Along with hitting the boy, Cole refused a urine test, both of which were violations of his existing probation.

Cole was in First Judicial District Court on Tuesday to be sentenced for violating probation.

"I meant to hit him on the forehead," Cole told the court. "I kind of caught him in the eye ... It was a mistake that I wish I could take back."

Cole is 6 feet 5 inches tall and weighs 220 pounds.

Cole has spent the past six years either incarcerated or on probation after being convicted of leaving the scene of an injury accident, a felony, Kootenai County Deputy Prosecutor Ann Wick told the court. He was sentenced for that crime in 2004.

Wick said Cole still owes more than $8,400 in restitution for the 2004 crime.

Wick told the court that Cole has an "abysmal" record while on probation.

"He hasn't learned to be a law abiding adult," Wick said. "Now he's hitting his own child."

Cole's defense attorney, Lynn Nelson, of Coeur d'Alene, said his client has stopped using marijuana and drinking alcohol.

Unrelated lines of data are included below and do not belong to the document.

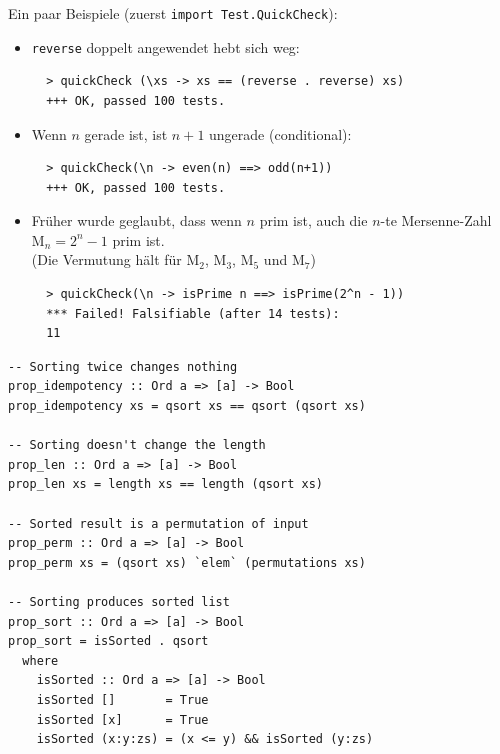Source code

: \documentclass{beamer}
\begin{document}
\begin{frame}[fragile]

Ein paar Beispiele (zuerst \texttt{import Test.QuickCheck}):

\begin{itemize}
\item \texttt{reverse} doppelt angewendet hebt sich weg:
  \begin{verbatim}
  > quickCheck (\xs -> xs == (reverse . reverse) xs)
  +++ OK, passed 100 tests.
  \end{verbatim}
  \pause
\item Wenn $n$ gerade ist, ist $n+1$ ungerade (conditional):
  \begin{verbatim}
  > quickCheck(\n -> even(n) ==> odd(n+1))
  +++ OK, passed 100 tests.
  \end{verbatim}
  \pause
\item Früher wurde geglaubt, dass wenn $n$ prim ist, auch die $n$-te Mersenne-Zahl $\mathrm{M}_n = 2^n - 1$ prim ist.\\ (Die Vermutung hält für $\mathrm{M}_2$, $\mathrm{M}_3$, $\mathrm{M}_5$ und $\mathrm{M}_7$)
  \begin{verbatim}
  > quickCheck(\n -> isPrime n ==> isPrime(2^n - 1))
  *** Failed! Falsifiable (after 14 tests):                  
  11
  \end{verbatim}
\end{itemize}

\end{frame}


\begin{frame}[fragile]

\begin{verbatim}
-- Sorting twice changes nothing
prop_idempotency :: Ord a => [a] -> Bool
prop_idempotency xs = qsort xs == qsort (qsort xs)

-- Sorting doesn't change the length
prop_len :: Ord a => [a] -> Bool
prop_len xs = length xs == length (qsort xs)

-- Sorted result is a permutation of input
prop_perm :: Ord a => [a] -> Bool
prop_perm xs = (qsort xs) `elem` (permutations xs)

-- Sorting produces sorted list
prop_sort :: Ord a => [a] -> Bool
prop_sort = isSorted . qsort
  where
    isSorted :: Ord a => [a] -> Bool
    isSorted []       = True
    isSorted [x]      = True
    isSorted (x:y:zs) = (x <= y) && isSorted (y:zs)
\end{verbatim}

\end{frame}
\end{document}
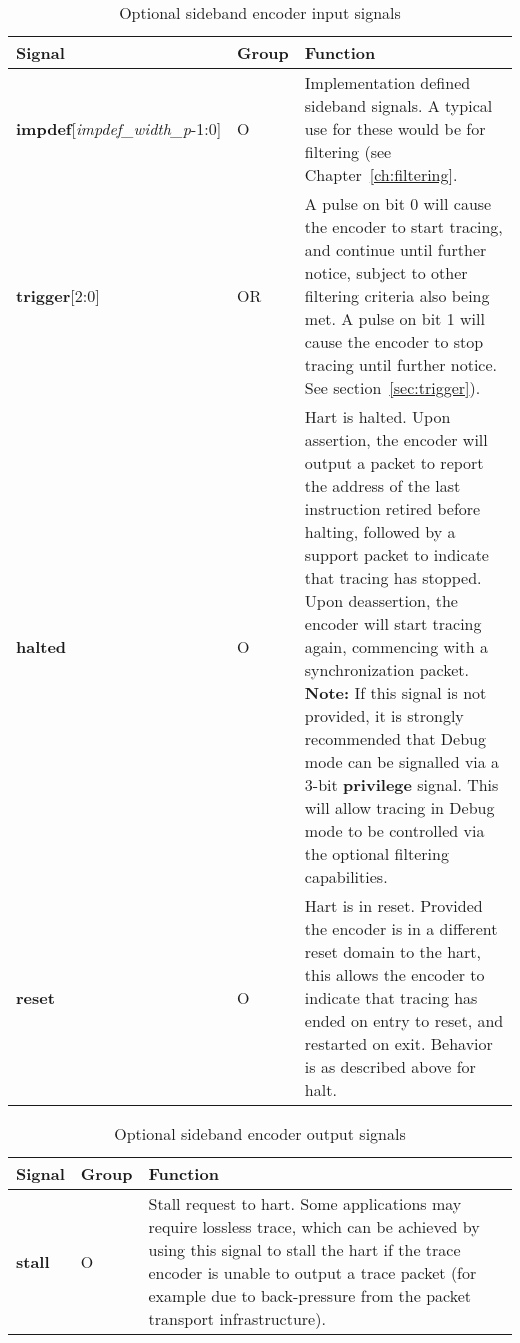 \begin{table}[htp]
    \centering
    \caption{Optional sideband encoder input signals}
    \label{tab:ingress-side-band}
    \begin{tabulary}{\textwidth}{|l|l|p{90mm}|}
        \hline
        \textbf{Signal} & \textbf{Group} & \textbf{Function} \\
        \hline
        \textbf{impdef}[\textit{impdef\_width\_p}-1:0] & O &  Implementation defined sideband signals.  A typical use for
        these would be for filtering (see Chapter~\ref{ch:filtering}.\\
        \hline
        \textbf{trigger}[2:0] & OR & A pulse on bit 0 will cause the encoder to start tracing, and continue until further 
        notice, subject to other filtering criteria also being met.\newline
        A pulse on bit 1 will cause the encoder to stop tracing until further notice.  See section~\ref{sec:trigger}).\\
        \hline
        \textbf{halted} & O & Hart is halted.  Upon assertion, the encoder will output a packet to report the address 
        of the last instruction retired before halting, followed by a support packet to indicate that tracing has stopped. 
        Upon deassertion, the encoder will start tracing again, commencing with a synchronization packet.
        \textbf{Note:} If this signal is not provided, it is strongly recommended that Debug mode can be signalled via a 3-bit 
          \textbf{privilege} signal.  This will allow tracing in Debug mode to be controlled via the optional filtering capabilities.\\
        \hline
        \textbf{reset} & O & Hart is in reset.  Provided the encoder is in a different reset domain to the hart, this
        allows the encoder to indicate that tracing has ended on entry to reset, and restarted on exit.  
        Behavior is as described above for halt.\\
        \hline
    \end{tabulary}
\end{table}

\begin{table}[htp]
    \centering
    \caption{Optional sideband encoder output signals}
    \label{tab:egress-side-band}
    \begin{tabulary}{\textwidth}{|l|l|p{125mm}|}
        \hline
        \textbf{Signal} & \textbf{Group} & \textbf{Function} \\
        \hline
        \textbf{stall} & O & Stall request to hart.  Some applications may require lossless trace, which can be achieved by
        using this signal to stall the hart if the trace encoder is unable to output a trace packet (for example due to 
        back-pressure from the packet transport infrastructure).\\
        \hline
    \end{tabulary}
\end{table}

Explaining the battery of Cole's son, Nelson said Cole is doing what his father did to him.

For that battery, in magistrate court, Cole received 180 days in jail with 160 days suspended.

Kootenai County District Court Judge John Mitchell gave Cole three more years supervised probation, and a separate 180 days in jail.

He can be released early if he arranges for satisfactory anger management treatment.

Mitchell ordered that Cole have no contact with his girlfriend, son, or daughter until he completes a month of anger management treatment. Cole also will submit to weekly random drug testing, and enter a parenting program, Mitchell ordered.